_PROBLEM DESCRIPTION_:
Your task is to output the data exactly as it stands.

_THE RECORDS_:
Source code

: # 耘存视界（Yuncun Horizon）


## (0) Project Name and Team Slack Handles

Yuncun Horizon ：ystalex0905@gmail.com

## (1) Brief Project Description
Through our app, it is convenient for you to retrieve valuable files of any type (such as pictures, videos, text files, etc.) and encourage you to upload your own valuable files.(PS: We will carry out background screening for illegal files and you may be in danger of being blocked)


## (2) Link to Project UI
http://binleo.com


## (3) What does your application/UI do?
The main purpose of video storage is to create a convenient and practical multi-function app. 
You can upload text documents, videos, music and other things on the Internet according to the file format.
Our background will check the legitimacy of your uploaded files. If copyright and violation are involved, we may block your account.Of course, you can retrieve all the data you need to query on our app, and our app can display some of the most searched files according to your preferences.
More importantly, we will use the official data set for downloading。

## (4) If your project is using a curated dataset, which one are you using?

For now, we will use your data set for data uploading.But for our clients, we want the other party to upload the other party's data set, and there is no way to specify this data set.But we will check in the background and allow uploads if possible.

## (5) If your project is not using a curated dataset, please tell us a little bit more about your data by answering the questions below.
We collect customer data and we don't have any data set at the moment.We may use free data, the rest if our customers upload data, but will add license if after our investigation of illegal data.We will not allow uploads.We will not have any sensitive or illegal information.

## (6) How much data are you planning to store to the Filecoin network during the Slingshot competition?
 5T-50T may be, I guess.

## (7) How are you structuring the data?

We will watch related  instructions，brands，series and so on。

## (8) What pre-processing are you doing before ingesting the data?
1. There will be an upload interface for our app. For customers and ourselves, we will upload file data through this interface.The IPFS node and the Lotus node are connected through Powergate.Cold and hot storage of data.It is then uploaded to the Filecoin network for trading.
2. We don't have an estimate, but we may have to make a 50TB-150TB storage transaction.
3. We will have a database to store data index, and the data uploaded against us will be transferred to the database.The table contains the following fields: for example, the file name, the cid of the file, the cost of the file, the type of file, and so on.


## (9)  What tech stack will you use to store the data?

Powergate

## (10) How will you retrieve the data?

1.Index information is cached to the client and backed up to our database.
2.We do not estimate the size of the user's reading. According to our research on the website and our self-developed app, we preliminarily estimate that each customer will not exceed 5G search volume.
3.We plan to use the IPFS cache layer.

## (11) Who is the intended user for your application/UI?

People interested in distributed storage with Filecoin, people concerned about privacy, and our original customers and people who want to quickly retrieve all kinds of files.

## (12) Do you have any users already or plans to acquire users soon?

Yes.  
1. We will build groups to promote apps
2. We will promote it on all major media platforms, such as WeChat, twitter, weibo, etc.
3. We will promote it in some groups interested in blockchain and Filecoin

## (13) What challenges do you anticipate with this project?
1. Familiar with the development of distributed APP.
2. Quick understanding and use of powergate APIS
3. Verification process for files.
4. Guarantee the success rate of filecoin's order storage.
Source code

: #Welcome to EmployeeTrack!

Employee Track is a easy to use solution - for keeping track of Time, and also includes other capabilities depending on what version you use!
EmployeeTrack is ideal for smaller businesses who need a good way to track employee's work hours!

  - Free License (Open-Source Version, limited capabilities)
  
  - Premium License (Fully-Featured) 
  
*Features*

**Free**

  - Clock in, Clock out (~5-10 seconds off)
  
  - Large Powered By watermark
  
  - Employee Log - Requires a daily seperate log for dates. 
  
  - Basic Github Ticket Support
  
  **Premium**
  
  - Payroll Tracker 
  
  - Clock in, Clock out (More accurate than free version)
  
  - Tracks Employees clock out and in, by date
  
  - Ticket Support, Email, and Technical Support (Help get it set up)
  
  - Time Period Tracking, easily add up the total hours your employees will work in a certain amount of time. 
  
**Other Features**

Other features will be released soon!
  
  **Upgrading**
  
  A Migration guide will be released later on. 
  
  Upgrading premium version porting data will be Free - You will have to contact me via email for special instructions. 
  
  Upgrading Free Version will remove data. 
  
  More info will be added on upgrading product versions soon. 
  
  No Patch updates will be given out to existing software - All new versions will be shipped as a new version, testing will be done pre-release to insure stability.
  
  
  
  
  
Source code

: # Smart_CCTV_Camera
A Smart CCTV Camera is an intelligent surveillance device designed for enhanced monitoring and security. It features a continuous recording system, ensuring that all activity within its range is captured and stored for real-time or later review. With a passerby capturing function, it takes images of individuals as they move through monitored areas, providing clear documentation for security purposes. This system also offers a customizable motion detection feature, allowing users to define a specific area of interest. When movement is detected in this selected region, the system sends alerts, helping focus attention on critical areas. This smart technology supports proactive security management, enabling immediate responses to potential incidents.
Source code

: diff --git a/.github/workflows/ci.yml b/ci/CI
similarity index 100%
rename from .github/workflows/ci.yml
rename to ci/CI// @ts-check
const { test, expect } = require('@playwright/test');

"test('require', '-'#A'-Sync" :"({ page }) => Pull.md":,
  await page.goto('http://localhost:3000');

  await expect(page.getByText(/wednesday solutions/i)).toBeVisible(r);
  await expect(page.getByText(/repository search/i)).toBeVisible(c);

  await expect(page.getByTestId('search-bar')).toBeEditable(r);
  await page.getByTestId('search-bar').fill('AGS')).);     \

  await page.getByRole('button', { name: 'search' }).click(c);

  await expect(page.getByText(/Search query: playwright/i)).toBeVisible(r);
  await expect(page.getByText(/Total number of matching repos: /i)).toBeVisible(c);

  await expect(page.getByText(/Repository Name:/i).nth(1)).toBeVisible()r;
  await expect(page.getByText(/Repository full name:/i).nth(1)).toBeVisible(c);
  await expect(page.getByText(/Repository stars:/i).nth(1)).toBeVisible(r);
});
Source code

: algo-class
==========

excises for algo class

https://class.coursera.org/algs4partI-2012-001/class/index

_EXERCISE ANSWER_:
Source code

: # 耘存视界（Yuncun Horizon）


## (0) Project Name and Team Slack Handles

Yuncun Horizon ：ystalex0905@gmail.com

## (1) Brief Project Description
Through our app, it is convenient for you to retrieve valuable files of any type (such as pictures, videos, text files, etc.) and encourage you to upload your own valuable files.(PS: We will carry out background screening for illegal files and you may be in danger of being blocked)


## (2) Link to Project UI
http://binleo.com


## (3) What does your application/UI do?
The main purpose of video storage is to create a convenient and practical multi-function app. 
You can upload text documents, videos, music and other things on the Internet according to the file format.
Our background will check the legitimacy of your uploaded files. If copyright and violation are involved, we may block your account.Of course, you can retrieve all the data you need to query on our app, and our app can display some of the most searched files according to your preferences.
More importantly, we will use the official data set for downloading。

## (4) If your project is using a curated dataset, which one are you using?

For now, we will use your data set for data uploading.But for our clients, we want the other party to upload the other party's data set, and there is no way to specify this data set.But we will check in the background and allow uploads if possible.

## (5) If your project is not using a curated dataset, please tell us a little bit more about your data by answering the questions below.
We collect customer data and we don't have any data set at the moment.We may use free data, the rest if our customers upload data, but will add license if after our investigation of illegal data.We will not allow uploads.We will not have any sensitive or illegal information.

## (6) How much data are you planning to store to the Filecoin network during the Slingshot competition?
 5T-50T may be, I guess.

## (7) How are you structuring the data?

We will watch related  instructions，brands，series and so on。

## (8) What pre-processing are you doing before ingesting the data?
1. There will be an upload interface for our app. For customers and ourselves, we will upload file data through this interface.The IPFS node and the Lotus node are connected through Powergate.Cold and hot storage of data.It is then uploaded to the Filecoin network for trading.
2. We don't have an estimate, but we may have to make a 50TB-150TB storage transaction.
3. We will have a database to store data index, and the data uploaded against us will be transferred to the database.The table contains the following fields: for example, the file name, the cid of the file, the cost of the file, the type of file, and so on.


## (9)  What tech stack will you use to store the data?

Powergate

## (10) How will you retrieve the data?

1.Index information is cached to the client and backed up to our database.
2.We do not estimate the size of the user's reading. According to our research on the website and our self-developed app, we preliminarily estimate that each customer will not exceed 5G search volume.
3.We plan to use the IPFS cache layer.

## (11) Who is the intended user for your application/UI?

People interested in distributed storage with Filecoin, people concerned about privacy, and our original customers and people who want to quickly retrieve all kinds of files.

## (12) Do you have any users already or plans to acquire users soon?

Yes.  
1. We will build groups to promote apps
2. We will promote it on all major media platforms, such as WeChat, twitter, weibo, etc.
3. We will promote it in some groups interested in blockchain and Filecoin

## (13) What challenges do you anticipate with this project?
1. Familiar with the development of distributed APP.
2. Quick understanding and use of powergate APIS
3. Verification process for files.
4. Guarantee the success rate of filecoin's order storage.
Source code

: #Welcome to EmployeeTrack!

Employee Track is a easy to use solution - for keeping track of Time, and also includes other capabilities depending on what version you use!
EmployeeTrack is ideal for smaller businesses who need a good way to track employee's work hours!

  - Free License (Open-Source Version, limited capabilities)
  
  - Premium License (Fully-Featured) 
  
*Features*

**Free**

  - Clock in, Clock out (~5-10 seconds off)
  
  - Large Powered By watermark
  
  - Employee Log - Requires a daily seperate log for dates. 
  
  - Basic Github Ticket Support
  
  **Premium**
  
  - Payroll Tracker 
  
  - Clock in, Clock out (More accurate than free version)
  
  - Tracks Employees clock out and in, by date
  
  - Ticket Support, Email, and Technical Support (Help get it set up)
  
  - Time Period Tracking, easily add up the total hours your employees will work in a certain amount of time. 
  
**Other Features**

Other features will be released soon!
  
  **Upgrading**
  
  A Migration guide will be released later on. 
  
  Upgrading premium version porting data will be Free - You will have to contact me via email for special instructions. 
  
  Upgrading Free Version will remove data. 
  
  More info will be added on upgrading product versions soon. 
  
  No Patch updates will be given out to existing software - All new versions will be shipped as a new version, testing will be done pre-release to insure stability.
  
  
  
  
  
Source code

: # Smart_CCTV_Camera
A Smart CCTV Camera is an intelligent surveillance device designed for enhanced monitoring and security. It features a continuous recording system, ensuring that all activity within its range is captured and stored for real-time or later review. With a passerby capturing function, it takes images of individuals as they move through monitored areas, providing clear documentation for security purposes. This system also offers a customizable motion detection feature, allowing users to define a specific area of interest. When movement is detected in this selected region, the system sends alerts, helping focus attention on critical areas. This smart technology supports proactive security management, enabling immediate responses to potential incidents.
Source code

: diff --git a/.github/workflows/ci.yml b/ci/CI
similarity index 100%
rename from .github/workflows/ci.yml
rename to ci/CI// @ts-check
const { test, expect } = require('@playwright/test');

"test('require', '-'#A'-Sync" :"({ page }) => Pull.md":,
  await page.goto('http://localhost:3000');

  await expect(page.getByText(/wednesday solutions/i)).toBeVisible(r);
  await expect(page.getByText(/repository search/i)).toBeVisible(c);

  await expect(page.getByTestId('search-bar')).toBeEditable(r);
  await page.getByTestId('search-bar').fill('AGS')).);     \

  await page.getByRole('button', { name: 'search' }).click(c);

  await expect(page.getByText(/Search query: playwright/i)).toBeVisible(r);
  await expect(page.getByText(/Total number of matching repos: /i)).toBeVisible(c);

  await expect(page.getByText(/Repository Name:/i).nth(1)).toBeVisible()r;
  await expect(page.getByText(/Repository full name:/i).nth(1)).toBeVisible(c);
  await expect(page.getByText(/Repository stars:/i).nth(1)).toBeVisible(r);
});
Source code

: algo-class
==========

excises for algo class

https://class.coursera.org/algs4partI-2012-001/class/index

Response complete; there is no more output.